Lecture 18

Question 1

Why is gene cloning done?

Answer 1

Cloning is used to produce lots of identical copies of a particular gene or sequence of DNA in order to study the gene, sequence it or express it. Cloned genes allow us to determine the sequence of the gene (and protein), obtain leads into the function of the gene and manipulate the gene i.e mutations, insert the gene into cells or tissue of an organism and make large amounts of protein.

Question 2

What are some key definitions in cloning?

Answer 2

A clone is a large number of identical cells or molecules with a single ancestral cell or molecule, a DNA cloning vector is a carrier DNA molecule that allows attached DNA to be replicated in a cell e.g plasmids and viruses (SEE SLIDE).

Question 3

What are the two primary decisions in cloning a gene?

Answer 3

Decisions in cloning a gene include what vector to use (ease of use and size of DNA fragments), and what host to use (ease of use and correct production of genetic product).

Question 4

What are plasmids, how are they inherited and why are they good for DNA cloning?

Answer 4

Plasmids are a double stranded DNA molecule that replicates in cells independently of the host chromosome.

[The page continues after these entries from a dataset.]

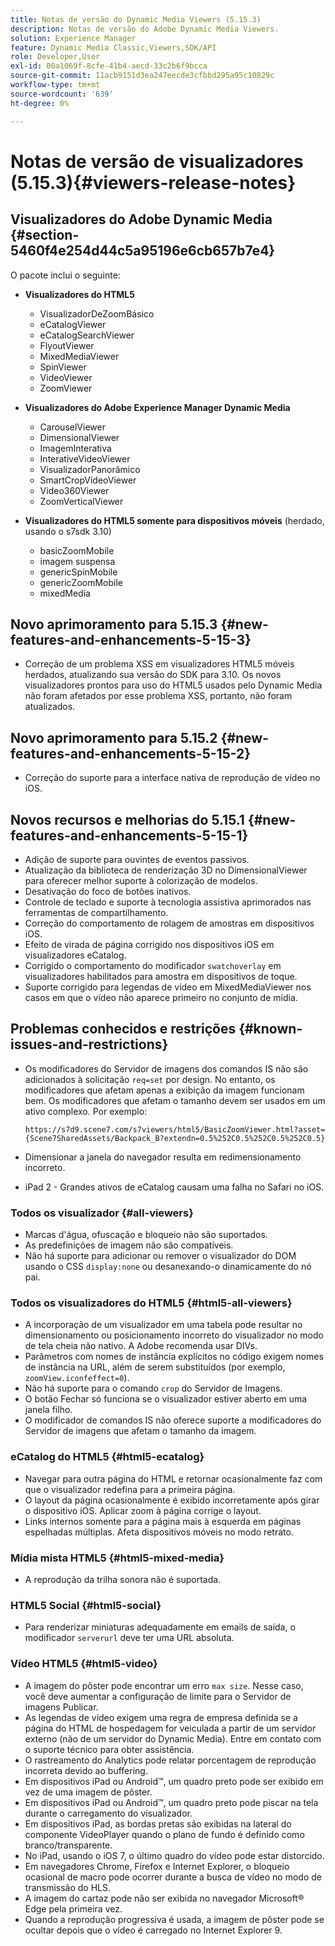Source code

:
 ```yaml
---
title: Notas de versão do Dynamic Media Viewers (5.15.3)
description: Notas de versão do Adobe Dynamic Media Viewers.
solution: Experience Manager
feature: Dynamic Media Classic,Viewers,SDK/API
role: Developer,User
exl-id: 00a1069f-8cfe-41b4-aecd-33c2b6f9bcca
source-git-commit: 11acb9151d3ea247eecde3cfbbd295a95c10829c
workflow-type: tm+mt
source-wordcount: '639'
ht-degree: 0%

---
```


# Notas de versão de visualizadores (5.15.3){#viewers-release-notes}

<!-- Updated January 13, 2021 for the 5.15.3 release-->

## Visualizadores do Adobe Dynamic Media {#section-5460f4e254d44c5a95196e6cb657b7e4}

O pacote inclui o seguinte:

* **Visualizadores do HTML5**

   * VisualizadorDeZoomBásico
   * eCatalogViewer
   * eCatalogSearchViewer
   * FlyoutViewer
   * MixedMediaViewer
   * SpinViewer
   * VideoViewer
   * ZoomViewer

* **Visualizadores do Adobe Experience Manager Dynamic Media**

   * CarouselViewer
   * DimensionalViewer
   * ImagemInterativa
   * InterativeVideoViewer
   * VisualizadorPanorâmico
   * SmartCropVideoViewer
   * Video360Viewer
   * ZoomVerticalViewer

* **Visualizadores do HTML5 somente para dispositivos móveis** (herdado, usando o s7sdk 3.10)

   * basicZoomMobile
   * imagem suspensa
   * genericSpinMobile
   * genericZoomMobile
   * mixedMedia

## Novo aprimoramento para 5.15.3 {#new-features-and-enhancements-5-15-3}

* Correção de um problema XSS em visualizadores HTML5 móveis herdados, atualizando sua versão do SDK para 3.10. Os novos visualizadores prontos para uso do HTML5 usados pelo Dynamic Media não foram afetados por esse problema XSS, portanto, não foram atualizados.

## Novo aprimoramento para 5.15.2 {#new-features-and-enhancements-5-15-2}

* Correção do suporte para a interface nativa de reprodução de vídeo no iOS.

## Novos recursos e melhorias do 5.15.1 {#new-features-and-enhancements-5-15-1}

* Adição de suporte para ouvintes de eventos passivos.
* Atualização da biblioteca de renderização 3D no DimensionalViewer para oferecer melhor suporte à colorização de modelos.
* Desativação do foco de botões inativos.
* Controle de teclado e suporte à tecnologia assistiva aprimorados nas ferramentas de compartilhamento.
* Correção do comportamento de rolagem de amostras em dispositivos iOS.
* Efeito de virada de página corrigido nos dispositivos iOS em visualizadores eCatalog.
* Corrigido o comportamento do modificador `swatchoverlay` em visualizadores habilitados para amostra em dispositivos de toque.
* Suporte corrigido para legendas de vídeo em MixedMediaViewer nos casos em que o vídeo não aparece primeiro no conjunto de mídia.

## Problemas conhecidos e restrições {#known-issues-and-restrictions}

* Os modificadores do Servidor de imagens dos comandos IS não são adicionados à solicitação `req=set` por design. No entanto, os modificadores que afetam apenas a exibição da imagem funcionam bem. Os modificadores que afetam o tamanho devem ser usados em um ativo complexo. Por exemplo:

  `https://s7d9.scene7.com/s7viewers/html5/BasicZoomViewer.html?asset= {Scene7SharedAssets/Backpack_B?extendn=0.5%252C0.5%252C0.5%252C0.5}`

* Dimensionar a janela do navegador resulta em redimensionamento incorreto.
* iPad 2 - Grandes ativos de eCatalog causam uma falha no Safari no iOS.

### Todos os visualizador {#all-viewers}

* Marcas d&#39;água, ofuscação e bloqueio não são suportados.
* As predefinições de imagem não são compatíveis.
* Não há suporte para adicionar ou remover o visualizador do DOM usando o CSS `display:none` ou desanexando-o dinamicamente do nó pai.

### Todos os visualizadores do HTML5 {#html5-all-viewers}

* A incorporação de um visualizador em uma tabela pode resultar no dimensionamento ou posicionamento incorreto do visualizador no modo de tela cheia não nativo. A Adobe recomenda usar DIVs.
* Parâmetros com nomes de instância explícitos no código exigem nomes de instância na URL, além de serem substituídos (por exemplo, `zoomView.iconfeffect=0`).
* Não há suporte para o comando `crop` do Servidor de Imagens.
* O botão Fechar só funciona se o visualizador estiver aberto em uma janela filho.
* O modificador de comandos IS não oferece suporte a modificadores do Servidor de imagens que afetam o tamanho da imagem.

### eCatalog do HTML5 {#html5-ecatalog}

* Navegar para outra página do HTML e retornar ocasionalmente faz com que o visualizador redefina para a primeira página.
* O layout da página ocasionalmente é exibido incorretamente após girar o dispositivo iOS. Aplicar zoom à página corrige o layout.
* Links internos somente para a página mais à esquerda em páginas espelhadas múltiplas. Afeta dispositivos móveis no modo retrato.

### Mídia mista HTML5 {#html5-mixed-media}

* A reprodução da trilha sonora não é suportada.

### HTML5 Social {#html5-social}

* Para renderizar miniaturas adequadamente em emails de saída, o modificador `serverurl` deve ter uma URL absoluta.

### Vídeo HTML5 {#html5-video}

* A imagem do pôster pode encontrar um erro `max size`. Nesse caso, você deve aumentar a configuração de limite para o Servidor de imagens Publicar.
* As legendas de vídeo exigem uma regra de empresa definida se a página do HTML de hospedagem for veiculada a partir de um servidor externo (não de um servidor do Dynamic Media). Entre em contato com o suporte técnico para obter assistência.
* O rastreamento do Analytics pode relatar porcentagem de reprodução incorreta devido ao buffering.
* Em dispositivos iPad ou Android™, um quadro preto pode ser exibido em vez de uma imagem de pôster.
* Em dispositivos iPad ou Android™, um quadro preto pode piscar na tela durante o carregamento do visualizador.
* Em dispositivos iPad, as bordas pretas são exibidas na lateral do componente VideoPlayer quando o plano de fundo é definido como branco/transparente.
* No iPad, usando o iOS 7, o último quadro do vídeo pode estar distorcido.
* Em navegadores Chrome, Firefox e Internet Explorer, o bloqueio ocasional de macro pode ocorrer durante a busca de vídeo no modo de transmissão do HLS.
* A imagem do cartaz pode não ser exibida no navegador Microsoft® Edge pela primeira vez.
* Quando a reprodução progressiva é usada, a imagem de pôster pode se ocultar depois que o vídeo é carregado no Internet Explorer 9.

They are inheriited by the daughter cells and are non essential for growth, they are ideal as cloning vectors because they are well characterised (sequence and function of genese known) and they are small, easy to purify and manipulate, they have na origin of replication, a selectable marker, unique restriction enzyme cleavage sites, easy methods to screen for recombinants and can have high copy numbers. Of these the origin of replication, a selectable marker and unique restriction enzyme cleavage sites are required.

Question 5

What does cloning with a piece of DNA and bacteria involve?

Answer 5

Cloning a piece of DNA with a plasmid and bacteria involves:

1. restriction, the plasmid vector and the fragment of interest must be digested with a restriction enzyme to produce sticky ends.
2. Ligation, the DNA fragment of interest must be ligated into the plasmid.
3. Introducing, adding the plasmid to the bacteria can be done through transformation (made competent by treating with ice cold CaCl2 and DNA and then heat shocked at 42 degrees) or electroporation, cells made competent to take up DNA by treatment with a large electric field.
4. Screening, in order to determine which cells ended up with the wanted combination. This could be done through checking for loss of antibiotic resistance by plating on specific antibiotics the plasmid should have if no insertion occurs e.g amp resistance but tet resistance only if no insertion occurs, plate on amp first, then again on amp and tet. Take colonies which don’t survive on tet. We could also screen for colour change e.g on PUC plasmid part of lacZ alpha gene is present but not all, meaning the alpha peptide is still needed and can be provided from a seperate gene, we can add Xgal to activate this enzyme and make the colonies which have no insert blue, this is known as alpha complementation.